L’application de la règle du non-renouvellement d’un fonctionnaire sur deux commence à toucher ses limites, notamment dans le secteur de l’éducation, et la réduction de chaque niche fiscale est difficile.
Tout le monde s’intéresse aux recettes d’une taxe européenne sur les transactions. Celles-ci devront sûrement être partagées entre les budgets nationaux, le budget de l’Union européenne – le Parlement européen a déjà adopté le principe de cette taxe, défendue par le commissaire Algirdas Semeta –, les objectifs de rééquilibrage Nord-Sud et le financement de la transition climatique.
Il s’agit, ensuite, d’une nécessité morale.
Le volume des transactions financières a atteint des niveaux considérables, sans rapport avec les besoins de l’économie réelle ou les besoins de gestion de risques et de couverture, pour atteindre soixante-dix fois le PIB nominal mondial.
Une telle taxe, en créant un « frottement », permettrait de limiter les transactions reposant uniquement sur la spéculation et de réduire ainsi les mouvements erratiques des marchés, bref, de créer un signal-prix.
Il serait par ailleurs juste et équitable, je le dis solennellement, que la sphère financière, qui nous a mis dans cette situation de crise, contribue à payer une partie du coût collectif de ses propres excès.
Cette taxe est, enfin, une nécessité politique.
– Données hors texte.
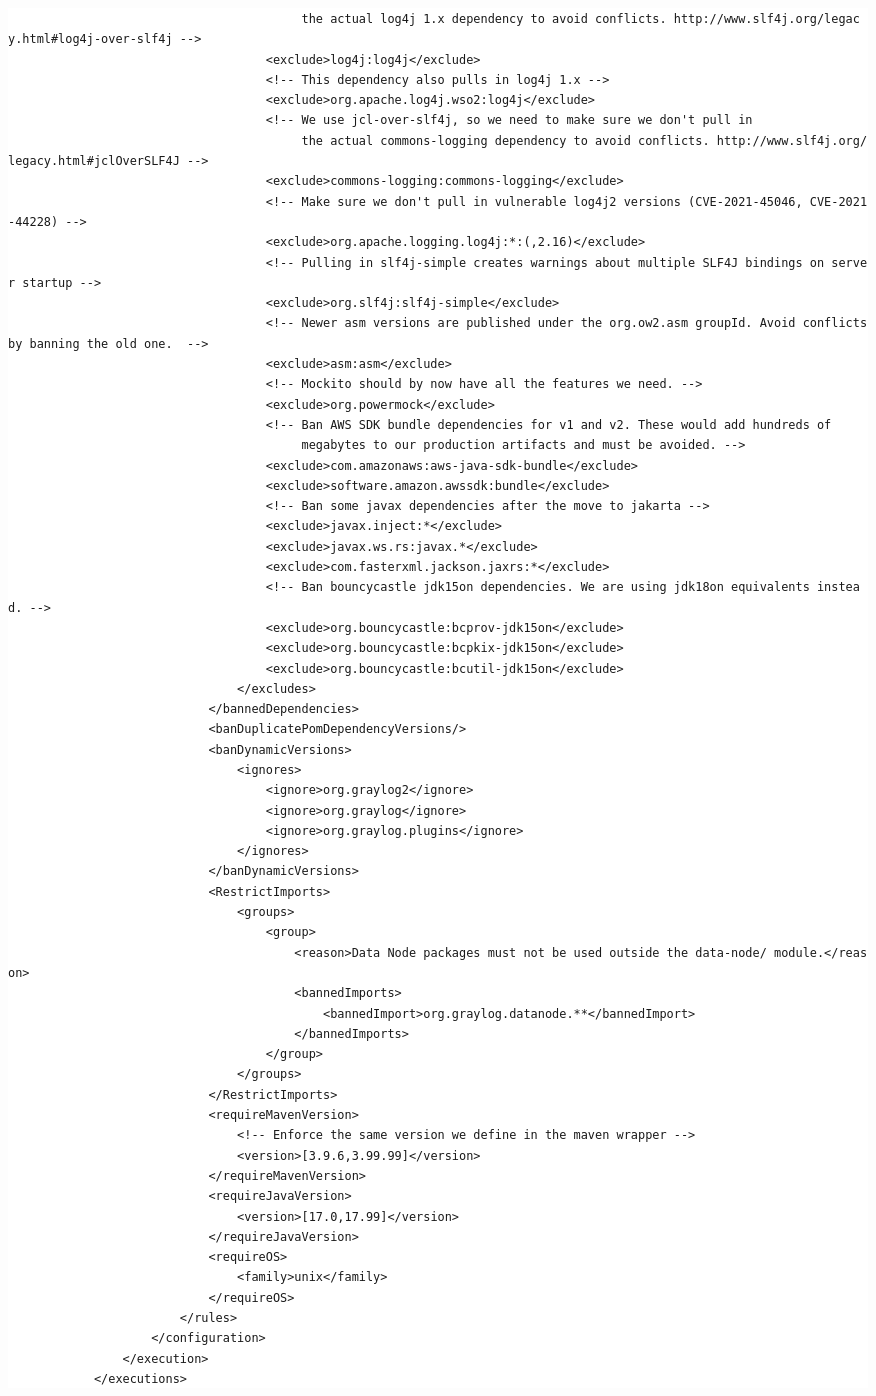                                              the actual log4j 1.x dependency to avoid conflicts. http://www.slf4j.org/legacy.html#log4j-over-slf4j -->
                                        <exclude>log4j:log4j</exclude>
                                        <!-- This dependency also pulls in log4j 1.x -->
                                        <exclude>org.apache.log4j.wso2:log4j</exclude>
                                        <!-- We use jcl-over-slf4j, so we need to make sure we don't pull in
                                             the actual commons-logging dependency to avoid conflicts. http://www.slf4j.org/legacy.html#jclOverSLF4J -->
                                        <exclude>commons-logging:commons-logging</exclude>
                                        <!-- Make sure we don't pull in vulnerable log4j2 versions (CVE-2021-45046, CVE-2021-44228) -->
                                        <exclude>org.apache.logging.log4j:*:(,2.16)</exclude>
                                        <!-- Pulling in slf4j-simple creates warnings about multiple SLF4J bindings on server startup -->
                                        <exclude>org.slf4j:slf4j-simple</exclude>
                                        <!-- Newer asm versions are published under the org.ow2.asm groupId. Avoid conflicts by banning the old one.  -->
                                        <exclude>asm:asm</exclude>
                                        <!-- Mockito should by now have all the features we need. -->
                                        <exclude>org.powermock</exclude>
                                        <!-- Ban AWS SDK bundle dependencies for v1 and v2. These would add hundreds of
                                             megabytes to our production artifacts and must be avoided. -->
                                        <exclude>com.amazonaws:aws-java-sdk-bundle</exclude>
                                        <exclude>software.amazon.awssdk:bundle</exclude>
                                        <!-- Ban some javax dependencies after the move to jakarta -->
                                        <exclude>javax.inject:*</exclude>
                                        <exclude>javax.ws.rs:javax.*</exclude>
                                        <exclude>com.fasterxml.jackson.jaxrs:*</exclude>
                                        <!-- Ban bouncycastle jdk15on dependencies. We are using jdk18on equivalents instead. -->
                                        <exclude>org.bouncycastle:bcprov-jdk15on</exclude>
                                        <exclude>org.bouncycastle:bcpkix-jdk15on</exclude>
                                        <exclude>org.bouncycastle:bcutil-jdk15on</exclude>
                                    </excludes>
                                </bannedDependencies>
                                <banDuplicatePomDependencyVersions/>
                                <banDynamicVersions>
                                    <ignores>
                                        <ignore>org.graylog2</ignore>
                                        <ignore>org.graylog</ignore>
                                        <ignore>org.graylog.plugins</ignore>
                                    </ignores>
                                </banDynamicVersions>
                                <RestrictImports>
                                    <groups>
                                        <group>
                                            <reason>Data Node packages must not be used outside the data-node/ module.</reason>
                                            <bannedImports>
                                                <bannedImport>org.graylog.datanode.**</bannedImport>
                                            </bannedImports>
                                        </group>
                                    </groups>
                                </RestrictImports>
                                <requireMavenVersion>
                                    <!-- Enforce the same version we define in the maven wrapper -->
                                    <version>[3.9.6,3.99.99]</version>
                                </requireMavenVersion>
                                <requireJavaVersion>
                                    <version>[17.0,17.99]</version>
                                </requireJavaVersion>
                                <requireOS>
                                    <family>unix</family>
                                </requireOS>
                            </rules>
                        </configuration>
                    </execution>
                </executions>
La Commission et le Parlement européens l’ont bien compris. Par ailleurs, la France et l’Allemagne, par la voix d’Angela Merkel et de Nicolas Sarkozy, se sont engagées en faveur de sa mise en œuvre rapide.
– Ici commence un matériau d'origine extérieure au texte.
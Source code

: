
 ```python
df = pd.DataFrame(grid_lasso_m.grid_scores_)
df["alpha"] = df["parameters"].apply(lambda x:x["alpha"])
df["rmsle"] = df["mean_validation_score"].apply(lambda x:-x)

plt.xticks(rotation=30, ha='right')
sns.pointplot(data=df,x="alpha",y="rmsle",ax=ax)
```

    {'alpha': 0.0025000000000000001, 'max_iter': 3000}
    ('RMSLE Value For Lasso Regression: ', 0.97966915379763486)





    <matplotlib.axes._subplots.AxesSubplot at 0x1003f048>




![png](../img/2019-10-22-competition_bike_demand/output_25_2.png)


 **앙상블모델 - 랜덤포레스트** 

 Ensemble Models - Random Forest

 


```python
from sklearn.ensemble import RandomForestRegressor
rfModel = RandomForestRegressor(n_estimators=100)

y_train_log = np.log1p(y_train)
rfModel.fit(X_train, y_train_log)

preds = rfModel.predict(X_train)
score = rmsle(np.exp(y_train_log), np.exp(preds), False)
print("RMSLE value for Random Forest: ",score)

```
Les circonstances nous l’imposent. Les lignes sont en train de bouger. Passons à l’acte ! Même les divergences avec les Anglo-Saxons ne sont pas insurmontables. Depuis la chute de Lehman Brothers et la crise des subprimes, la régulation devient un impératif. Elle n’a pas été mise en place depuis 2008 ; elle s’impose à nous aujourd'hui.
Je conclus : pour conserver le lien avec les Français, les efforts qui sont demandés au peuple aujourd'hui doivent être équitablement répartis et des sources de financements innovantes doivent être trouvées. C’est un impératif.
Madame, monsieur le ministre, je salue la détermination du Gouvernement dans cette situation à la fois exceptionnelle et répétitive, ce qui lui confère une force particulière et affaiblit les réponses que nous pouvons y apporter.
En tout état de cause, et je terminerai sur une phrase du marquis de Vauvenargues, « la nécessité nous délivre de l’embarras du choix ».